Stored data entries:
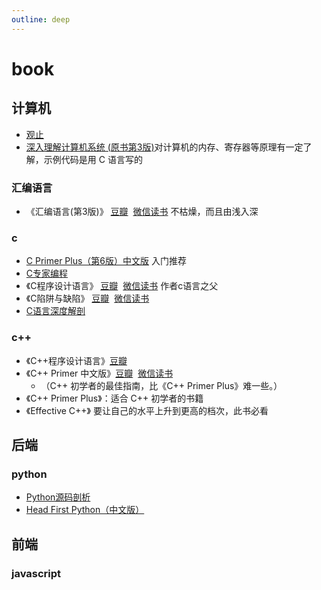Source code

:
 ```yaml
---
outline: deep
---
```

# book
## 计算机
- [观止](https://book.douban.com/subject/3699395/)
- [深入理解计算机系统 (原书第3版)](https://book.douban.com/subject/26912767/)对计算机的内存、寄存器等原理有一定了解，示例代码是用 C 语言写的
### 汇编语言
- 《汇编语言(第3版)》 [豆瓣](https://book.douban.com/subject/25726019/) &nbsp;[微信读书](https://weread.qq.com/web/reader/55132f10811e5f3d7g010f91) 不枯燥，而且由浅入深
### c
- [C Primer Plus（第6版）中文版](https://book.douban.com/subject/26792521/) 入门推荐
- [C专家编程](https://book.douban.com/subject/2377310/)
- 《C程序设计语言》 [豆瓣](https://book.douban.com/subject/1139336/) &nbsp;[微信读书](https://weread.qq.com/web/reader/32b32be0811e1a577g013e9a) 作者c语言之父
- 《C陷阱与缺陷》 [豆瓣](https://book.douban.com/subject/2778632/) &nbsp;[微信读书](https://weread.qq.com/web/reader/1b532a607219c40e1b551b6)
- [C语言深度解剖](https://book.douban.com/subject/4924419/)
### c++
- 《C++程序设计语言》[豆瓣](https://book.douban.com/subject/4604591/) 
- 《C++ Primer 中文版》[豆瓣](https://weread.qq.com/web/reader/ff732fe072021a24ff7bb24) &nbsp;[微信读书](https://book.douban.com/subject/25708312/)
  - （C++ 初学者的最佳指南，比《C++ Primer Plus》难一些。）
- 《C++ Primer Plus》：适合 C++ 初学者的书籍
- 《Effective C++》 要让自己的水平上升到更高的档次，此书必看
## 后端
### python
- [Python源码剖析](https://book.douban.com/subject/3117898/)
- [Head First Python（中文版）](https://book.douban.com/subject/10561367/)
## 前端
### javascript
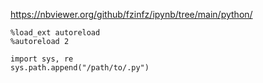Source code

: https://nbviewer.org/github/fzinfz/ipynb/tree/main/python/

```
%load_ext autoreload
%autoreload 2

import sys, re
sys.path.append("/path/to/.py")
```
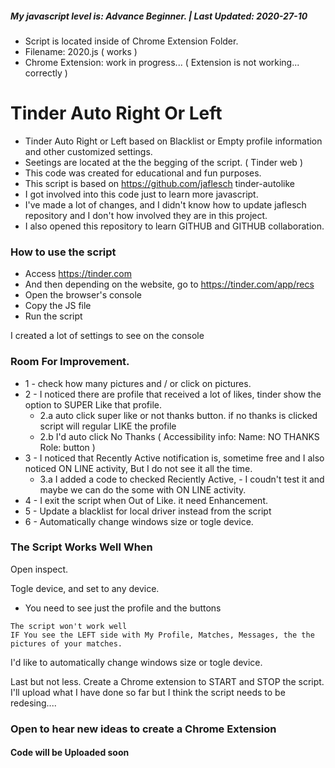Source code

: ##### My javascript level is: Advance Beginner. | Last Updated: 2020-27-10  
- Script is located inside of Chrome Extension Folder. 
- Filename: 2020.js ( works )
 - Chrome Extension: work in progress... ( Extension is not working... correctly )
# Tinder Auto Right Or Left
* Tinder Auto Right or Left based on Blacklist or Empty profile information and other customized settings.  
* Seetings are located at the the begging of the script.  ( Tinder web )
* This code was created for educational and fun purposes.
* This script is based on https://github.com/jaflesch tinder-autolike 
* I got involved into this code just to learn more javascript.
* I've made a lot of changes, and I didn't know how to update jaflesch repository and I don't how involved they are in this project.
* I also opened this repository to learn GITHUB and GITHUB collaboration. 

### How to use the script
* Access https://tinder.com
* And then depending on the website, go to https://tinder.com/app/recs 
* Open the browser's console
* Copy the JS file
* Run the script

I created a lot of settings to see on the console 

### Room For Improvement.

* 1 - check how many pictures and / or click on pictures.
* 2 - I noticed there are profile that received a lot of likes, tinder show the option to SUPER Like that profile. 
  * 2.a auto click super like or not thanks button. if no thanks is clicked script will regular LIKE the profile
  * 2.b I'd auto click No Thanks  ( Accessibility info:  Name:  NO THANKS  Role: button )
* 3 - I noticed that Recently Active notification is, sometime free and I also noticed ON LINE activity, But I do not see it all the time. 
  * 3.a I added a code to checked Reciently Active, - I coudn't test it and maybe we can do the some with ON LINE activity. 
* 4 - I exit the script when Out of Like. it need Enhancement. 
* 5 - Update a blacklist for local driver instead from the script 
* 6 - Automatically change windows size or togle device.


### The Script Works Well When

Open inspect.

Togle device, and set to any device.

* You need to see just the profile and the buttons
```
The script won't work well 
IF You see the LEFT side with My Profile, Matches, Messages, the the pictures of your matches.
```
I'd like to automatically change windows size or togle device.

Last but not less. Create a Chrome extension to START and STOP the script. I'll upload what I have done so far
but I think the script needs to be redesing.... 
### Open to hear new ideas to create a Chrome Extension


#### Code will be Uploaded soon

● **WHAT YOU HAVE TO DO**:
Only the lines from the start of the records above through the line containing "- [C专家编程](http" should be returned, exactly and with both ends, please; the pictures stay out.

● **RESPONSE**:
Source code

:
 ```yaml
---
outline: deep
---
```

# book
## 计算机
- [观止](https://book.douban.com/subject/3699395/)
- [深入理解计算机系统 (原书第3版)](https://book.douban.com/subject/26912767/)对计算机的内存、寄存器等原理有一定了解，示例代码是用 C 语言写的
### 汇编语言
- 《汇编语言(第3版)》 [豆瓣](https://book.douban.com/subject/25726019/) &nbsp;[微信读书](https://weread.qq.com/web/reader/55132f10811e5f3d7g010f91) 不枯燥，而且由浅入深
### c
- [C Primer Plus（第6版）中文版](https://book.douban.com/subject/26792521/) 入门推荐
- [C专家编程](https://book.douban.com/subject/2377310/)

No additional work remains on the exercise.